Monday, May 21, 2012

Motion Sickness of Time Travel - S/T (SP 016)

Rachel, this nug's for you! This lovely image, of King Kush, is kindly provided by my friends at Humboldt Relief.  peace to you :)

King Kush is not applicable for every record/tape reviewed on this blog.  However, Motion Sickness of Time Travel (MSOTT) S/T is one of the best records of 2012 and it is entirely apt for these side-long, crystal-covered zoners.  There are many reasons to buy this record.  First, this S/T nug has been among the top 10 best selling items at Forced Exposure for four consecutive weeks - and it will likely be in that list for many weeks to come.  Next, not only is this one of the finest records of 2012, but I feel secure in suggesting that this release from Spectrum Spools is Rachel's best work to date.  Perhaps the most important reason is trust.  This is music from the heart.  Not to go off on a tangent, but this music consoled me after the loss of a young family member.  One only takes sincere music with them into the darkest moments of life.  And this music is true to life: beautiful and uplifting in some parts, yet fragile and dark in others.  

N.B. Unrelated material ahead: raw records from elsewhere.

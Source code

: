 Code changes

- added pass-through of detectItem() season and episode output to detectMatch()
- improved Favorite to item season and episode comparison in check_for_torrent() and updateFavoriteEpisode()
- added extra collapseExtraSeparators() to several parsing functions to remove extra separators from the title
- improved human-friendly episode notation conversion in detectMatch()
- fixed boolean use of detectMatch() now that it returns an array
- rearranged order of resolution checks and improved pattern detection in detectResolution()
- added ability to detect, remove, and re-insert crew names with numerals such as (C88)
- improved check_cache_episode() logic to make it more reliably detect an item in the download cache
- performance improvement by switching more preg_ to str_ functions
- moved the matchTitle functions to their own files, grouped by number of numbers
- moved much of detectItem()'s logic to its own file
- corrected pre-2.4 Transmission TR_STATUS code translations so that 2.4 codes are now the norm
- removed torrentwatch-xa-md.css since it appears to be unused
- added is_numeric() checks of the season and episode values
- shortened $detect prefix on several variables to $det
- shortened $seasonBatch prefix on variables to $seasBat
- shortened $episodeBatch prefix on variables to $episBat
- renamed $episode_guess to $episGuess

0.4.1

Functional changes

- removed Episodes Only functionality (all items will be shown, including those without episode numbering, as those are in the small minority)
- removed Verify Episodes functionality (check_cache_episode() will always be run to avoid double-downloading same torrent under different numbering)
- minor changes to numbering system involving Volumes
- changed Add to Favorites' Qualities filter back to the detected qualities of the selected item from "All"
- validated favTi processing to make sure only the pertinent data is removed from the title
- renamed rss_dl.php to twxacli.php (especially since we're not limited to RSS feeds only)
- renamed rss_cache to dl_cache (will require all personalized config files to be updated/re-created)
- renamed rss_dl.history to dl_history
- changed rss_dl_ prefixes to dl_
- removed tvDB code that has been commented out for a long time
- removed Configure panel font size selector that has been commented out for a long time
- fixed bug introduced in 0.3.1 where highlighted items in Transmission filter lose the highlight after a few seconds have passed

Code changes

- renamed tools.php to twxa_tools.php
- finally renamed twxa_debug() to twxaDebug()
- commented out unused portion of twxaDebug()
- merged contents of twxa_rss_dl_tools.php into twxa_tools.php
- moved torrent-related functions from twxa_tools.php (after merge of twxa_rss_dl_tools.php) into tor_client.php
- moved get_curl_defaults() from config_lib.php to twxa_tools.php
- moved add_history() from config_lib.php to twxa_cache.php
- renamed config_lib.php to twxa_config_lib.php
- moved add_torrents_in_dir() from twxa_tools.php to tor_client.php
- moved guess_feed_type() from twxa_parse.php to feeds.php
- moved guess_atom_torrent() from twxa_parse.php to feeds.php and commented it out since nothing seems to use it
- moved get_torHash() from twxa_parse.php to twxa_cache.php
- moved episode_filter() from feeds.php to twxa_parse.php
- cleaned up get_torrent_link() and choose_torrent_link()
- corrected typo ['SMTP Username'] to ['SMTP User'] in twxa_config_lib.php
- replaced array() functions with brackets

The manner in which Rachel constructs tracks - layering sonic elements coupled with her mellifluous voice - is not unique, but her style is singular. While other artists attempt to do similar things with music, it is obvious that Rachel has an innate ability and sincerity that rises above most in this realm of music.  Thus, four sides of vinyl is not too much for this adroit artist.  She revels in the space provided, creating expansive, otherworldly paeans that permeate the toughest skin.  Also, compared to the predecessors, this effort on Spectrum Spools has a clearer sound.       

Just like the beginning of 'Magnetism' on Seeping Through the Veil of the Unconscious, Side A, 'The Dream', exhibits her proclivity for crafting buoyant, warm sections of sound.  Also, Rachel's voice is extremely soothing, and it is comparable to Janina Angel Bath, who was featured in this blog a few months ago.  One must appreciate the manner in which Rachel realizes her ideas through the conduit of music.    

As the needle drops on Side A, the first conspicuous thing is the clarity of sound.  While I love the haze of some of the past recordings, the clarity of sound makes the music glow - a real aural treat for those with hungry ears.  An amalgamation of heavy sounds precedes the parting of the clouds, in which she produces some of the most beautiful tones heard this year.  These tones are shimmering, slow-moving and euphoric. This is music with an implicit desire to heal those that suffer.  Everything in this track develops nicely.  The different states of sound seamlessly integrate.  Almost halfway through the track, a beautiful and mysterious transition occurs.  At first, I had to rub my ears; yet, it felt like Rachel was channeling the sound of one of my music hero's: Joe Zawinul.  'The Dream' ends with fluttering synth and effects.

Side B, 'The Center', contains some of the best MSOTT material to date.  Within minutes, the myriad of layers and Rachel's voice create celestial drift - an extremely relaxing vibe.  A transition occurs, in which the music is almost too perfect for words .  In the next transition, it feels like she is presenting another idea of 'The Center'.  Where as the first part of this track glistened, the sound here feels more direct.

Side C, 'Summer of the Cat's Eye', commences with cavernous tones that race through the labyrinthine structures of the head, with shades of another musical visionary: J D Emmanuel.  Later in the track, the aforementioned tones are ensconced softly in the mix, while her voice and other layers come to the fore. 

'One Perfect Moment', the last track of the album, is just that.  It is a celebration of sound and a wonderful way to end the album.    

Keeping with the aura of this blog, MSOTT S/T is the stickiest of the icky.  As one hops along the different sides, Rachel's spectrum of sound glows intensely, blazing a path for fellow seekers.  This album is available from many fine distros.  I purchased the colored vinyl from Forced Exposure.  Even though the colored vinyl is now unavailable, it doesn't matter if the vinyl is blue or black.  The music is the most important thing, and this sincere, beautiful effort is just the medicine for your head.